Well, in good news for those of us who care, that may start changing, with the news (via THR) that the National Association of Theatre Owners (NATO, but not that NATO, which will only get involved if the situation really goes downhill) has issued a set of voluntary guidelines for its theatres, limiting trailers to two minutes long. Two minutes was the standard run-time for a trailer until pretty recently, but over the past few years blockbusters have pushed it into the 2:30 range and beyond, allowing for more plot details and, usually, a dislocated and confusing quip at the very end that doesn’t actually make sense to anyone who hasn’t yet seen the movie.
NATO says that from October, theaters can choose to impose this limit and ask for shorter trailers: each distributor will be allowed two exceptions annually, if they choose to use them, so don’t expect the absolute mega-blockbusters to necessarily abide by these rules. Indeed, distributors could yet wreck them altogether by not playing nice with the theaters, but they had significant input in the planning stages so hopefully everyone’s on board.

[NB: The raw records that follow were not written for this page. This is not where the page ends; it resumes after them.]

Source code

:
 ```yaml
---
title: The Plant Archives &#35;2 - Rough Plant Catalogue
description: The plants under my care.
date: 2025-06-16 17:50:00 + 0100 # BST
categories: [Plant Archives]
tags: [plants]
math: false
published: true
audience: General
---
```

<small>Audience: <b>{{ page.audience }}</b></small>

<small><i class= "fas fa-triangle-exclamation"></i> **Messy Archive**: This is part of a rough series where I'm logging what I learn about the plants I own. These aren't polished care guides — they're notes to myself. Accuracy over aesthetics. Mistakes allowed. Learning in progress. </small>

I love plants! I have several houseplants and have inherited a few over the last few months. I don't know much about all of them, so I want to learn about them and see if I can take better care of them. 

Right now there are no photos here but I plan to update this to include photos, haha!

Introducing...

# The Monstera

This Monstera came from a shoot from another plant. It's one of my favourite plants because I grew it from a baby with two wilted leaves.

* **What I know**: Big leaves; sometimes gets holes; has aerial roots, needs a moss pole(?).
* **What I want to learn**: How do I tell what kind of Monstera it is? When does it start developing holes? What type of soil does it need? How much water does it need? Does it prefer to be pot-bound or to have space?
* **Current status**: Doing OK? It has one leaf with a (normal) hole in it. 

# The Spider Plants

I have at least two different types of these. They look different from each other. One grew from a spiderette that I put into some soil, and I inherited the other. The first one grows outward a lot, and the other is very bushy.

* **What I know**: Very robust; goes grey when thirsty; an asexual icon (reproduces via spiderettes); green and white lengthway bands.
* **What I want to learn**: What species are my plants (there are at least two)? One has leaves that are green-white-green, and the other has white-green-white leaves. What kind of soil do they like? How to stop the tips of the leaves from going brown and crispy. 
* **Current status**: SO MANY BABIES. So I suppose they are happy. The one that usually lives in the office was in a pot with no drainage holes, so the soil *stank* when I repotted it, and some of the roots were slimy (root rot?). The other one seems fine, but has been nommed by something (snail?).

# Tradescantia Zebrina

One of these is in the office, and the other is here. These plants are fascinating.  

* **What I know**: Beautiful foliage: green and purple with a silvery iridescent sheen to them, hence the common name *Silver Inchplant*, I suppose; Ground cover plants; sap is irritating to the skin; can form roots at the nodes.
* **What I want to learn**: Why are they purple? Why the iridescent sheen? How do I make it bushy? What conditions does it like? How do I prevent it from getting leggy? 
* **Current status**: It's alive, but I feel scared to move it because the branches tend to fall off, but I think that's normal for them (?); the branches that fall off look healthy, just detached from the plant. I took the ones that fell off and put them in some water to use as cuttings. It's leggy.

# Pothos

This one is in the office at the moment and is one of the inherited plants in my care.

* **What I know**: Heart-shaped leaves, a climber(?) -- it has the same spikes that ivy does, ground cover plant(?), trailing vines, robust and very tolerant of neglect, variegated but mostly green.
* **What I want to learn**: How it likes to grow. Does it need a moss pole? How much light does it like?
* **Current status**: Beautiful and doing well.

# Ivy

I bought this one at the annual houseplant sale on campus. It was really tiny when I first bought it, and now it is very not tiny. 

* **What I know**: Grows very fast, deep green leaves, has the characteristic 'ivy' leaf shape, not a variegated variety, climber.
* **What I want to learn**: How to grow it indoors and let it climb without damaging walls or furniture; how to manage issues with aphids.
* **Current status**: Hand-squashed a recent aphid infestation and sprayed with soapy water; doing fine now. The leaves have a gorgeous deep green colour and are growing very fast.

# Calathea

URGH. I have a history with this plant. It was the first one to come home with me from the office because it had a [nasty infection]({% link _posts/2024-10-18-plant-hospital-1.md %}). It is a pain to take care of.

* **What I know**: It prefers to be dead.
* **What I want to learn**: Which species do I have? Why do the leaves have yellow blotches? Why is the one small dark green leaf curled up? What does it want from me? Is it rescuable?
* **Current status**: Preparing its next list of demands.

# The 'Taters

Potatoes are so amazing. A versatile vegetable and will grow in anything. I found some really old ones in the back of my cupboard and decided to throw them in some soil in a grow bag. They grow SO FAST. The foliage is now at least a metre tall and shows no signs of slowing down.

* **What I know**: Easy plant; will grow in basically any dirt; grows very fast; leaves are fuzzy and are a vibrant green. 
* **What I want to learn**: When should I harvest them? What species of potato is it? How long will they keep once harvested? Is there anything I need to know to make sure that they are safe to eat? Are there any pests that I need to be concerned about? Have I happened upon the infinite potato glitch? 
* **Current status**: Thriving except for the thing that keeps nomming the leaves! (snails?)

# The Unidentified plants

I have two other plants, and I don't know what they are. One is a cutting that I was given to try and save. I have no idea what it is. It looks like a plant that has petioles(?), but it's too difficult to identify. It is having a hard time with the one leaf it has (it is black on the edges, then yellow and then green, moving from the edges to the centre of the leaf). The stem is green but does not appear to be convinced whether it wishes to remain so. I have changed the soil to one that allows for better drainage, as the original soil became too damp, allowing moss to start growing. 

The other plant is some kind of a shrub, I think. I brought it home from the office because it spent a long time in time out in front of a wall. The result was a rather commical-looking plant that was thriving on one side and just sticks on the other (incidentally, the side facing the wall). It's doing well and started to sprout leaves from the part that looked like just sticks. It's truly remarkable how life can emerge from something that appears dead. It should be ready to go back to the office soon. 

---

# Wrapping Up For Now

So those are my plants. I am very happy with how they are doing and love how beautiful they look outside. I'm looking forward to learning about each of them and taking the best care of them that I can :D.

The guidelines also regulate how long before a release date trailers can appear, setting it at five months, which is also something that’s been slipping, and it will be nice to not have to see teasers for Christmas movies in May (but again, exceptions will apply). Assuming it all holds together, though, this looks like a good move. One more thing they should look at, though. Is it just me, or did it used to be that you had a good few seconds of blackness between each trailer, to cleanse the palate? Now, they blend near-seamlessly into each other, and you can’t readjust to each one in time. Get on it, NATO.
*Fine, it was “A Winter’s Tale.” Can anyone tell me what the hell that was all about?